THE DATA:
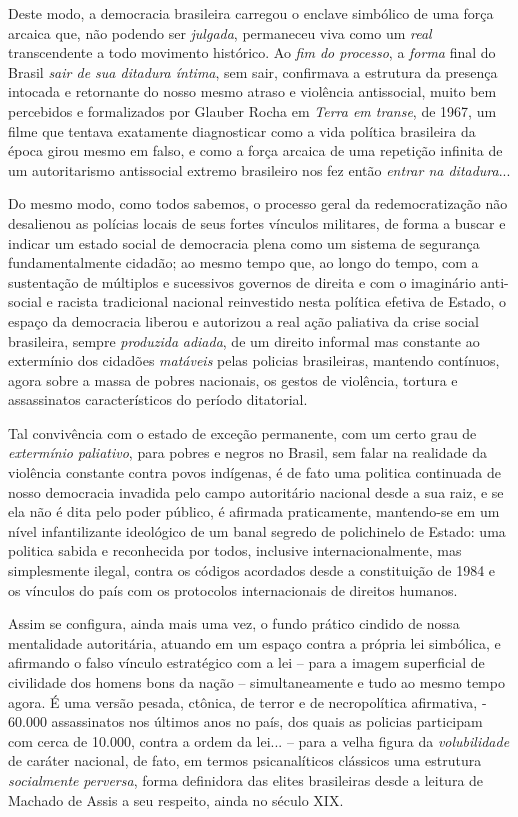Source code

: Deste modo, a democracia brasileira carregou o enclave simbólico de uma
força arcaica que, não podendo ser \emph{julgada}, permaneceu viva como
um \emph{real} transcendente a todo movimento histórico. Ao \emph{fim do
processo}, a \emph{forma} final do Brasil \emph{sair de sua ditadura
íntima}, sem sair, confirmava a estrutura da presença intocada e
retornante do nosso mesmo atraso e violência antissocial, muito bem
percebidos e formalizados por Glauber Rocha em \emph{Terra em transe},
de 1967, um filme que tentava exatamente diagnosticar como a vida
política brasileira da época girou mesmo em falso, e como a força
arcaica de uma repetição infinita de um autoritarismo antissocial
extremo brasileiro nos fez então \emph{entrar na ditadura}...

Do mesmo modo, como todos sabemos, o processo geral da redemocratização
não desalienou as polícias locais de seus fortes vínculos militares, de
forma a buscar e indicar um estado social de democracia plena como um
sistema de segurança fundamentalmente cidadão; ao mesmo tempo que, ao
longo do tempo, com a sustentação de múltiplos e sucessivos governos de
direita e com o imaginário anti-social e racista tradicional nacional
reinvestido nesta política efetiva de Estado, o espaço da democracia
liberou e autorizou a real ação paliativa da crise social brasileira,
sempre \emph{produzida} \emph{adiada}, de um direito informal mas
constante ao extermínio dos cidadões \emph{matáveis} pelas policias
brasileiras, mantendo contínuos, agora sobre a massa de pobres
nacionais, os gestos de violência, tortura e assassinatos
característicos do período ditatorial.

Tal convivência com o estado de exceção permanente, com um certo grau de
\emph{extermínio} \emph{paliativo}, para pobres e negros no Brasil, sem
falar na realidade da violência constante contra povos indígenas, é de
fato uma politica continuada de nosso democracia invadida pelo campo
autoritário nacional desde a sua raiz, e se ela não é dita pelo poder
público, é afirmada praticamente, mantendo-se em um nível infantilizante
ideológico de um banal segredo de polichinelo de Estado: uma politica
sabida e reconhecida por todos, inclusive internacionalmente, mas
simplesmente ilegal, contra os códigos acordados desde a constituição de
1984 e os vínculos do país com os protocolos internacionais de direitos
humanos.

Assim se configura, ainda mais uma vez, o fundo prático cindido de nossa
mentalidade autoritária, atuando em um espaço contra a própria lei
simbólica, e afirmando o falso vínculo estratégico com a lei -- para a
imagem superficial de civilidade dos homens bons da nação --
simultaneamente e tudo ao mesmo tempo agora. É uma versão pesada,
ctônica, de terror e de necropolítica afirmativa, - 60.000 assassinatos
nos últimos anos no país, dos quais as policias participam com cerca de
10.000, contra a ordem da lei... -- para a velha figura da
\emph{volubilidade} de caráter nacional, de fato, em termos
psicanalíticos clássicos uma estrutura \emph{socialmente}
\emph{perversa}, forma definidora das elites brasileiras desde a leitura
de Machado de Assis a seu respeito, ainda no século XIX.

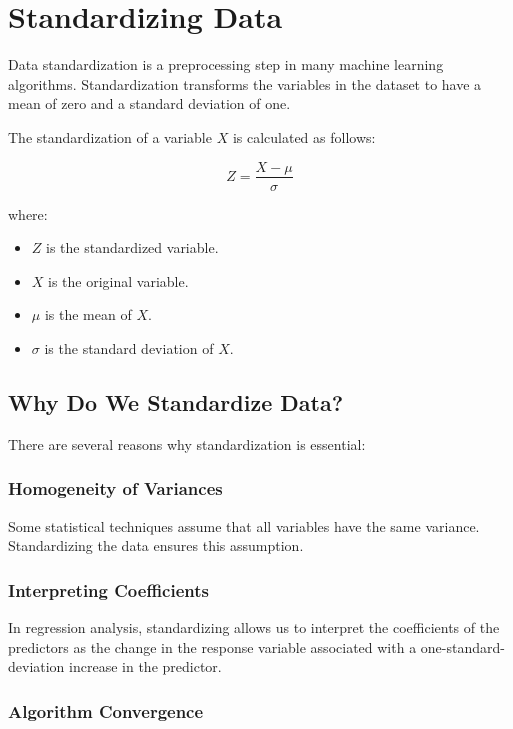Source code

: \chapter{Standardizing Data}


Data standardization is a preprocessing step in many machine learning algorithms. Standardization transforms the variables in the dataset to have a mean of zero and a standard deviation of one.

The standardization of a variable $X$ is calculated as follows:

\begin{equation}
Z = \frac{X - \mu}{\sigma}
\end{equation}

where:
\begin{itemize}
\item $Z$ is the standardized variable.
\item $X$ is the original variable.
\item $\mu$ is the mean of $X$.
\item $\sigma$ is the standard deviation of $X$.
\end{itemize}

\section{Why Do We Standardize Data?}

There are several reasons why standardization is essential:

\subsection{Homogeneity of Variances}

Some statistical techniques assume that all variables have the same variance. Standardizing the data ensures this assumption.

\subsection{Interpreting Coefficients}

In regression analysis, standardizing allows us to interpret the coefficients of the predictors as the change in the response variable associated with a one-standard-deviation increase in the predictor.

\subsection{Algorithm Convergence}

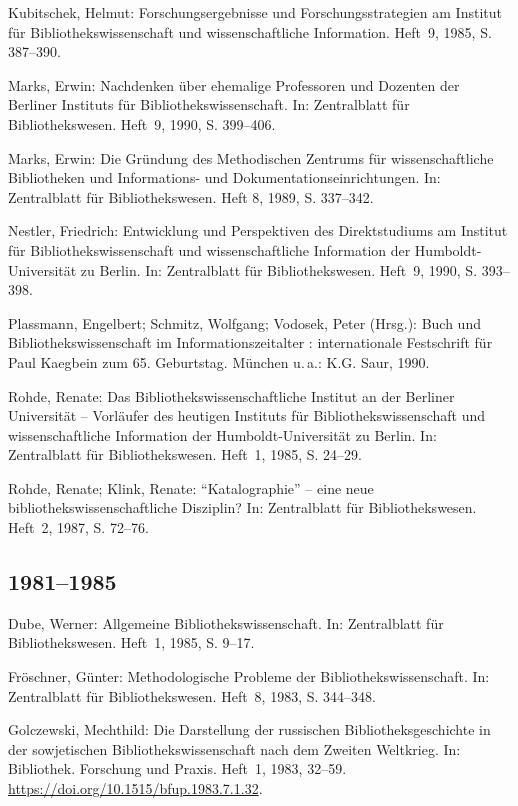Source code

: \documentclass[a4paper,
fontsize=11pt,
oneside,
numbers=noperiodatend,
parskip=half-,
bibliography=totoc,
final
]{scrartcl}
\begin{document}
Kubitschek, Helmut: Forschungsergebnisse und Forschungsstrategien am
Institut für Bibliothekswissenschaft und wissenschaftliche Information.
Heft~9, 1985, S. 387--390.

Marks, Erwin: Nachdenken über ehemalige Professoren und Dozenten der
Berliner Instituts für Bibliothekswissenschaft. In: Zentralblatt für
Bibliothekswesen. Heft~9, 1990, S. 399--406.

Marks, Erwin: Die Gründung des Methodischen Zentrums für
wissenschaftliche Bibliotheken und Informations- und
Dokumentationseinrichtungen. In: Zentralblatt für Bibliothekswesen. Heft
8, 1989, S. 337--342.

Nestler, Friedrich: Entwicklung und Perspektiven des Direktstudiums am
Institut für Bibliothekswissenschaft und wissenschaftliche Information
der Humboldt-Universität zu Berlin. In: Zentralblatt für
Bibliothekswesen. Heft~9, 1990, S. 393--398.

Plassmann, Engelbert; Schmitz, Wolfgang; Vodosek, Peter (Hrsg.): Buch
und Bibliothekswissenschaft im Informationszeitalter : internationale
Festschrift für Paul Kaegbein zum 65. Geburtstag. München u.\,a.: K.G.
Saur, 1990.

Rohde, Renate: Das Bibliothekswissenschaftliche Institut an der Berliner
Universität -- Vorläufer des heutigen Instituts für
Bibliothekswissenschaft und wissenschaftliche Information der
Humboldt-Universität zu Berlin. In: Zentralblatt für Bibliothekswesen.
Heft~1, 1985, S. 24--29.

Rohde, Renate; Klink, Renate: \enquote{Katalographie} -- eine neue
bibliothekswissenschaftliche Disziplin? In: Zentralblatt für
Bibliothekswesen. Heft~2, 1987, S. 72--76.

\hypertarget{section-3}{%
\subsection*{1981--1985}\label{section-3}}

Dube, Werner: Allgemeine Bibliothekswissenschaft. In: Zentralblatt für
Bibliothekswesen. Heft~1, 1985, S. 9--17.

Fröschner, Günter: Methodologische Probleme der Bibliothekswissenschaft.
In: Zentralblatt für Bibliothekswesen. Heft~8, 1983, S. 344--348.

Golczewski, Mechthild: Die Darstellung der russischen
Bibliotheksgeschichte in der sowjetischen Bibliothekswissenschaft nach
dem Zweiten Weltkrieg. In: Bibliothek. Forschung und Praxis. Heft~1,
1983, 32--59. \url{https://doi.org/10.1515/bfup.1983.7.1.32}.
\end{document}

ABOUT THIS TASK: Could you print all the entries exactly as they stand, with the pictures left out?

SOLUTION BELOW:
Source code

: Deste modo, a democracia brasileira carregou o enclave simbólico de uma
força arcaica que, não podendo ser \emph{julgada}, permaneceu viva como
um \emph{real} transcendente a todo movimento histórico. Ao \emph{fim do
processo}, a \emph{forma} final do Brasil \emph{sair de sua ditadura
íntima}, sem sair, confirmava a estrutura da presença intocada e
retornante do nosso mesmo atraso e violência antissocial, muito bem
percebidos e formalizados por Glauber Rocha em \emph{Terra em transe},
de 1967, um filme que tentava exatamente diagnosticar como a vida
política brasileira da época girou mesmo em falso, e como a força
arcaica de uma repetição infinita de um autoritarismo antissocial
extremo brasileiro nos fez então \emph{entrar na ditadura}...

Do mesmo modo, como todos sabemos, o processo geral da redemocratização
não desalienou as polícias locais de seus fortes vínculos militares, de
forma a buscar e indicar um estado social de democracia plena como um
sistema de segurança fundamentalmente cidadão; ao mesmo tempo que, ao
longo do tempo, com a sustentação de múltiplos e sucessivos governos de
direita e com o imaginário anti-social e racista tradicional nacional
reinvestido nesta política efetiva de Estado, o espaço da democracia
liberou e autorizou a real ação paliativa da crise social brasileira,
sempre \emph{produzida} \emph{adiada}, de um direito informal mas
constante ao extermínio dos cidadões \emph{matáveis} pelas policias
brasileiras, mantendo contínuos, agora sobre a massa de pobres
nacionais, os gestos de violência, tortura e assassinatos
característicos do período ditatorial.

Tal convivência com o estado de exceção permanente, com um certo grau de
\emph{extermínio} \emph{paliativo}, para pobres e negros no Brasil, sem
falar na realidade da violência constante contra povos indígenas, é de
fato uma politica continuada de nosso democracia invadida pelo campo
autoritário nacional desde a sua raiz, e se ela não é dita pelo poder
público, é afirmada praticamente, mantendo-se em um nível infantilizante
ideológico de um banal segredo de polichinelo de Estado: uma politica
sabida e reconhecida por todos, inclusive internacionalmente, mas
simplesmente ilegal, contra os códigos acordados desde a constituição de
1984 e os vínculos do país com os protocolos internacionais de direitos
humanos.

Assim se configura, ainda mais uma vez, o fundo prático cindido de nossa
mentalidade autoritária, atuando em um espaço contra a própria lei
simbólica, e afirmando o falso vínculo estratégico com a lei -- para a
imagem superficial de civilidade dos homens bons da nação --
simultaneamente e tudo ao mesmo tempo agora. É uma versão pesada,
ctônica, de terror e de necropolítica afirmativa, - 60.000 assassinatos
nos últimos anos no país, dos quais as policias participam com cerca de
10.000, contra a ordem da lei... -- para a velha figura da
\emph{volubilidade} de caráter nacional, de fato, em termos
psicanalíticos clássicos uma estrutura \emph{socialmente}
\emph{perversa}, forma definidora das elites brasileiras desde a leitura
de Machado de Assis a seu respeito, ainda no século XIX.

Source code

: \chapter{Standardizing Data}


Data standardization is a preprocessing step in many machine learning algorithms. Standardization transforms the variables in the dataset to have a mean of zero and a standard deviation of one.

The standardization of a variable $X$ is calculated as follows:

\begin{equation}
Z = \frac{X - \mu}{\sigma}
\end{equation}

where:
\begin{itemize}
\item $Z$ is the standardized variable.
\item $X$ is the original variable.
\item $\mu$ is the mean of $X$.
\item $\sigma$ is the standard deviation of $X$.
\end{itemize}

\section{Why Do We Standardize Data?}

There are several reasons why standardization is essential:

\subsection{Homogeneity of Variances}

Some statistical techniques assume that all variables have the same variance. Standardizing the data ensures this assumption.

\subsection{Interpreting Coefficients}

In regression analysis, standardizing allows us to interpret the coefficients of the predictors as the change in the response variable associated with a one-standard-deviation increase in the predictor.

\subsection{Algorithm Convergence}

Source code

: \documentclass[a4paper,
fontsize=11pt,
oneside,
numbers=noperiodatend,
parskip=half-,
bibliography=totoc,
final
]{scrartcl}
\begin{document}
Kubitschek, Helmut: Forschungsergebnisse und Forschungsstrategien am
Institut für Bibliothekswissenschaft und wissenschaftliche Information.
Heft~9, 1985, S. 387--390.

Marks, Erwin: Nachdenken über ehemalige Professoren und Dozenten der
Berliner Instituts für Bibliothekswissenschaft. In: Zentralblatt für
Bibliothekswesen. Heft~9, 1990, S. 399--406.

Marks, Erwin: Die Gründung des Methodischen Zentrums für
wissenschaftliche Bibliotheken und Informations- und
Dokumentationseinrichtungen. In: Zentralblatt für Bibliothekswesen. Heft
8, 1989, S. 337--342.

Nestler, Friedrich: Entwicklung und Perspektiven des Direktstudiums am
Institut für Bibliothekswissenschaft und wissenschaftliche Information
der Humboldt-Universität zu Berlin. In: Zentralblatt für
Bibliothekswesen. Heft~9, 1990, S. 393--398.

Plassmann, Engelbert; Schmitz, Wolfgang; Vodosek, Peter (Hrsg.): Buch
und Bibliothekswissenschaft im Informationszeitalter : internationale
Festschrift für Paul Kaegbein zum 65. Geburtstag. München u.\,a.: K.G.
Saur, 1990.

Rohde, Renate: Das Bibliothekswissenschaftliche Institut an der Berliner
Universität -- Vorläufer des heutigen Instituts für
Bibliothekswissenschaft und wissenschaftliche Information der
Humboldt-Universität zu Berlin. In: Zentralblatt für Bibliothekswesen.
Heft~1, 1985, S. 24--29.

Rohde, Renate; Klink, Renate: \enquote{Katalographie} -- eine neue
bibliothekswissenschaftliche Disziplin? In: Zentralblatt für
Bibliothekswesen. Heft~2, 1987, S. 72--76.

\hypertarget{section-3}{%
\subsection*{1981--1985}\label{section-3}}

Dube, Werner: Allgemeine Bibliothekswissenschaft. In: Zentralblatt für
Bibliothekswesen. Heft~1, 1985, S. 9--17.

Fröschner, Günter: Methodologische Probleme der Bibliothekswissenschaft.
In: Zentralblatt für Bibliothekswesen. Heft~8, 1983, S. 344--348.

Golczewski, Mechthild: Die Darstellung der russischen
Bibliotheksgeschichte in der sowjetischen Bibliothekswissenschaft nach
dem Zweiten Weltkrieg. In: Bibliothek. Forschung und Praxis. Heft~1,
1983, 32--59. \url{https://doi.org/10.1515/bfup.1983.7.1.32}.
\end{document}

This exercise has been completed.